### WHAT YOU HAVE TO DO
All of the entries must be duplicated exactly.

Stored data:
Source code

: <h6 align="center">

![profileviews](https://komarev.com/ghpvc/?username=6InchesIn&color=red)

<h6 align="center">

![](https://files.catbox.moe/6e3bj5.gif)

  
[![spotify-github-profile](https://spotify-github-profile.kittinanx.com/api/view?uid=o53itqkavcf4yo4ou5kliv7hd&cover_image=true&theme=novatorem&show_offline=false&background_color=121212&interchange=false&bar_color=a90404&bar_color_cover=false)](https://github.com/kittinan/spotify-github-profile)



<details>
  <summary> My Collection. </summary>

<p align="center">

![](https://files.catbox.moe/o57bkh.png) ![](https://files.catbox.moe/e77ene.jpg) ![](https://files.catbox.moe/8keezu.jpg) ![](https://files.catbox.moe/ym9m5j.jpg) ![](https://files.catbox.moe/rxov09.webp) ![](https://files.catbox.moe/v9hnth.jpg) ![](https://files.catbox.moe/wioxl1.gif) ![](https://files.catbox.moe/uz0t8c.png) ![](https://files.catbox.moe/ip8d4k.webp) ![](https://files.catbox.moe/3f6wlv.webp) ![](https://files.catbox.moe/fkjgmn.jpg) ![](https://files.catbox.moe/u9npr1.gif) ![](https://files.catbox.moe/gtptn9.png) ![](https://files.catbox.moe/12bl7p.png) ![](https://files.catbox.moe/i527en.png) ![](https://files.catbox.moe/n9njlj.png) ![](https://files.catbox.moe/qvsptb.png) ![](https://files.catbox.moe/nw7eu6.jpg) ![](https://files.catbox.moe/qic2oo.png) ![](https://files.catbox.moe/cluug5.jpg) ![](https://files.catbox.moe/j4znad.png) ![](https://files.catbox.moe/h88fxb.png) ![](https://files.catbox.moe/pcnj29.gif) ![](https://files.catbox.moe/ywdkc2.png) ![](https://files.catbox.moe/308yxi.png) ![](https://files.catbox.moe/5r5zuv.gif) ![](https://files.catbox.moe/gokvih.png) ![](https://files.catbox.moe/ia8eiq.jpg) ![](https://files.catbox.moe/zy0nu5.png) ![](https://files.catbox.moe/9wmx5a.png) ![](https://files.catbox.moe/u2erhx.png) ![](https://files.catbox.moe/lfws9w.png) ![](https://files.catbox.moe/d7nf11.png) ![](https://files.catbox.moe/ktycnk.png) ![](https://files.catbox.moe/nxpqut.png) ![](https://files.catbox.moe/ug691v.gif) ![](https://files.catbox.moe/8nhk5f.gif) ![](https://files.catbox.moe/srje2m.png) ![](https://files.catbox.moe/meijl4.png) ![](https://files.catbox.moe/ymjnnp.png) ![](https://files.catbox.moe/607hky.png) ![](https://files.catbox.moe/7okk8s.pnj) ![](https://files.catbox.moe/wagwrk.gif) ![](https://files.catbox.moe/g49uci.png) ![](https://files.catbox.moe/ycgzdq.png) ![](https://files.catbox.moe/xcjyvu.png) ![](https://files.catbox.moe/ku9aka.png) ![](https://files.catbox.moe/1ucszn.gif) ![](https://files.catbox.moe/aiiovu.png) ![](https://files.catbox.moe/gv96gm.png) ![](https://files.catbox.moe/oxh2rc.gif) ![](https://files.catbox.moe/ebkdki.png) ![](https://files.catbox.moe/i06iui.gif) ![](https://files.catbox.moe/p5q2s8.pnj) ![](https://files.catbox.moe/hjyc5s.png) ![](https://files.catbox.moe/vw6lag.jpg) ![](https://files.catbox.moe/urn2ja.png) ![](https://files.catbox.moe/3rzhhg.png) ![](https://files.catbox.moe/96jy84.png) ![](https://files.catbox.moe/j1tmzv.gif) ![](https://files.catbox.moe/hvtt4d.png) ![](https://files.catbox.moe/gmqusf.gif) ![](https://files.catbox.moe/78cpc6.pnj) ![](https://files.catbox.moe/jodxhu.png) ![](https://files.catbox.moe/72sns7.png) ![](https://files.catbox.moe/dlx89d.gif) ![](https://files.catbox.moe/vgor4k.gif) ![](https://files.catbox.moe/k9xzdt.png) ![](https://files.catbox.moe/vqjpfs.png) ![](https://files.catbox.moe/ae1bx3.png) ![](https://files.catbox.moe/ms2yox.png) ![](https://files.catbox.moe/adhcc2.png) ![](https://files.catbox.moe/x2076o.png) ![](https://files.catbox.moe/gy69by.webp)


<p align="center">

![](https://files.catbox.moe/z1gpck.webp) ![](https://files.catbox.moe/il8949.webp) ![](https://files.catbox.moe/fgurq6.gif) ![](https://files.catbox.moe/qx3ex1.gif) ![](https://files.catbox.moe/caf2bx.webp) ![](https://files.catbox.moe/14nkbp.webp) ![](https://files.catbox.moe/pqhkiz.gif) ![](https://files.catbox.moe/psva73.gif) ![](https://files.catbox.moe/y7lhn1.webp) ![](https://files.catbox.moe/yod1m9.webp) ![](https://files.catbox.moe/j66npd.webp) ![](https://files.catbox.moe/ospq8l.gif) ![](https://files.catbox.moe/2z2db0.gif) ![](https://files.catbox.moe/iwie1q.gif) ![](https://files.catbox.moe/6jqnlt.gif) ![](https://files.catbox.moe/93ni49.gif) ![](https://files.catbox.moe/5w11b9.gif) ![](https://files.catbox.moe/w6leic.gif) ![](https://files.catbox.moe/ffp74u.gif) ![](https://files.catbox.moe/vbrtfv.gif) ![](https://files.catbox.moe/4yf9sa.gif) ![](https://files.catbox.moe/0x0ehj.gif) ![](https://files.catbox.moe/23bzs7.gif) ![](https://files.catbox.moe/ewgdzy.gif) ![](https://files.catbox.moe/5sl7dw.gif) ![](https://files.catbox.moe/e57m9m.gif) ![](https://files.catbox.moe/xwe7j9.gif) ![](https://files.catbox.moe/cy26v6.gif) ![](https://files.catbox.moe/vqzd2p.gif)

### RESPONSE AREA
Source code

: <h6 align="center">

![profileviews](https://komarev.com/ghpvc/?username=6InchesIn&color=red)

<h6 align="center">

![](https://files.catbox.moe/6e3bj5.gif)

  
[![spotify-github-profile](https://spotify-github-profile.kittinanx.com/api/view?uid=o53itqkavcf4yo4ou5kliv7hd&cover_image=true&theme=novatorem&show_offline=false&background_color=121212&interchange=false&bar_color=a90404&bar_color_cover=false)](https://github.com/kittinan/spotify-github-profile)



<details>
  <summary> My Collection. </summary>

<p align="center">

![](https://files.catbox.moe/o57bkh.png) ![](https://files.catbox.moe/e77ene.jpg) ![](https://files.catbox.moe/8keezu.jpg) ![](https://files.catbox.moe/ym9m5j.jpg) ![](https://files.catbox.moe/rxov09.webp) ![](https://files.catbox.moe/v9hnth.jpg) ![](https://files.catbox.moe/wioxl1.gif) ![](https://files.catbox.moe/uz0t8c.png) ![](https://files.catbox.moe/ip8d4k.webp) ![](https://files.catbox.moe/3f6wlv.webp) ![](https://files.catbox.moe/fkjgmn.jpg) ![](https://files.catbox.moe/u9npr1.gif) ![](https://files.catbox.moe/gtptn9.png) ![](https://files.catbox.moe/12bl7p.png) ![](https://files.catbox.moe/i527en.png) ![](https://files.catbox.moe/n9njlj.png) ![](https://files.catbox.moe/qvsptb.png) ![](https://files.catbox.moe/nw7eu6.jpg) ![](https://files.catbox.moe/qic2oo.png) ![](https://files.catbox.moe/cluug5.jpg) ![](https://files.catbox.moe/j4znad.png) ![](https://files.catbox.moe/h88fxb.png) ![](https://files.catbox.moe/pcnj29.gif) ![](https://files.catbox.moe/ywdkc2.png) ![](https://files.catbox.moe/308yxi.png) ![](https://files.catbox.moe/5r5zuv.gif) ![](https://files.catbox.moe/gokvih.png) ![](https://files.catbox.moe/ia8eiq.jpg) ![](https://files.catbox.moe/zy0nu5.png) ![](https://files.catbox.moe/9wmx5a.png) ![](https://files.catbox.moe/u2erhx.png) ![](https://files.catbox.moe/lfws9w.png) ![](https://files.catbox.moe/d7nf11.png) ![](https://files.catbox.moe/ktycnk.png) ![](https://files.catbox.moe/nxpqut.png) ![](https://files.catbox.moe/ug691v.gif) ![](https://files.catbox.moe/8nhk5f.gif) ![](https://files.catbox.moe/srje2m.png) ![](https://files.catbox.moe/meijl4.png) ![](https://files.catbox.moe/ymjnnp.png) ![](https://files.catbox.moe/607hky.png) ![](https://files.catbox.moe/7okk8s.pnj) ![](https://files.catbox.moe/wagwrk.gif) ![](https://files.catbox.moe/g49uci.png) ![](https://files.catbox.moe/ycgzdq.png) ![](https://files.catbox.moe/xcjyvu.png) ![](https://files.catbox.moe/ku9aka.png) ![](https://files.catbox.moe/1ucszn.gif) ![](https://files.catbox.moe/aiiovu.png) ![](https://files.catbox.moe/gv96gm.png) ![](https://files.catbox.moe/oxh2rc.gif) ![](https://files.catbox.moe/ebkdki.png) ![](https://files.catbox.moe/i06iui.gif) ![](https://files.catbox.moe/p5q2s8.pnj) ![](https://files.catbox.moe/hjyc5s.png) ![](https://files.catbox.moe/vw6lag.jpg) ![](https://files.catbox.moe/urn2ja.png) ![](https://files.catbox.moe/3rzhhg.png) ![](https://files.catbox.moe/96jy84.png) ![](https://files.catbox.moe/j1tmzv.gif) ![](https://files.catbox.moe/hvtt4d.png) ![](https://files.catbox.moe/gmqusf.gif) ![](https://files.catbox.moe/78cpc6.pnj) ![](https://files.catbox.moe/jodxhu.png) ![](https://files.catbox.moe/72sns7.png) ![](https://files.catbox.moe/dlx89d.gif) ![](https://files.catbox.moe/vgor4k.gif) ![](https://files.catbox.moe/k9xzdt.png) ![](https://files.catbox.moe/vqjpfs.png) ![](https://files.catbox.moe/ae1bx3.png) ![](https://files.catbox.moe/ms2yox.png) ![](https://files.catbox.moe/adhcc2.png) ![](https://files.catbox.moe/x2076o.png) ![](https://files.catbox.moe/gy69by.webp)


<p align="center">

![](https://files.catbox.moe/z1gpck.webp) ![](https://files.catbox.moe/il8949.webp) ![](https://files.catbox.moe/fgurq6.gif) ![](https://files.catbox.moe/qx3ex1.gif) ![](https://files.catbox.moe/caf2bx.webp) ![](https://files.catbox.moe/14nkbp.webp) ![](https://files.catbox.moe/pqhkiz.gif) ![](https://files.catbox.moe/psva73.gif) ![](https://files.catbox.moe/y7lhn1.webp) ![](https://files.catbox.moe/yod1m9.webp) ![](https://files.catbox.moe/j66npd.webp) ![](https://files.catbox.moe/ospq8l.gif) ![](https://files.catbox.moe/2z2db0.gif) ![](https://files.catbox.moe/iwie1q.gif) ![](https://files.catbox.moe/6jqnlt.gif) ![](https://files.catbox.moe/93ni49.gif) ![](https://files.catbox.moe/5w11b9.gif) ![](https://files.catbox.moe/w6leic.gif) ![](https://files.catbox.moe/ffp74u.gif) ![](https://files.catbox.moe/vbrtfv.gif) ![](https://files.catbox.moe/4yf9sa.gif) ![](https://files.catbox.moe/0x0ehj.gif) ![](https://files.catbox.moe/23bzs7.gif) ![](https://files.catbox.moe/ewgdzy.gif) ![](https://files.catbox.moe/5sl7dw.gif) ![](https://files.catbox.moe/e57m9m.gif) ![](https://files.catbox.moe/xwe7j9.gif) ![](https://files.catbox.moe/cy26v6.gif) ![](https://files.catbox.moe/vqzd2p.gif)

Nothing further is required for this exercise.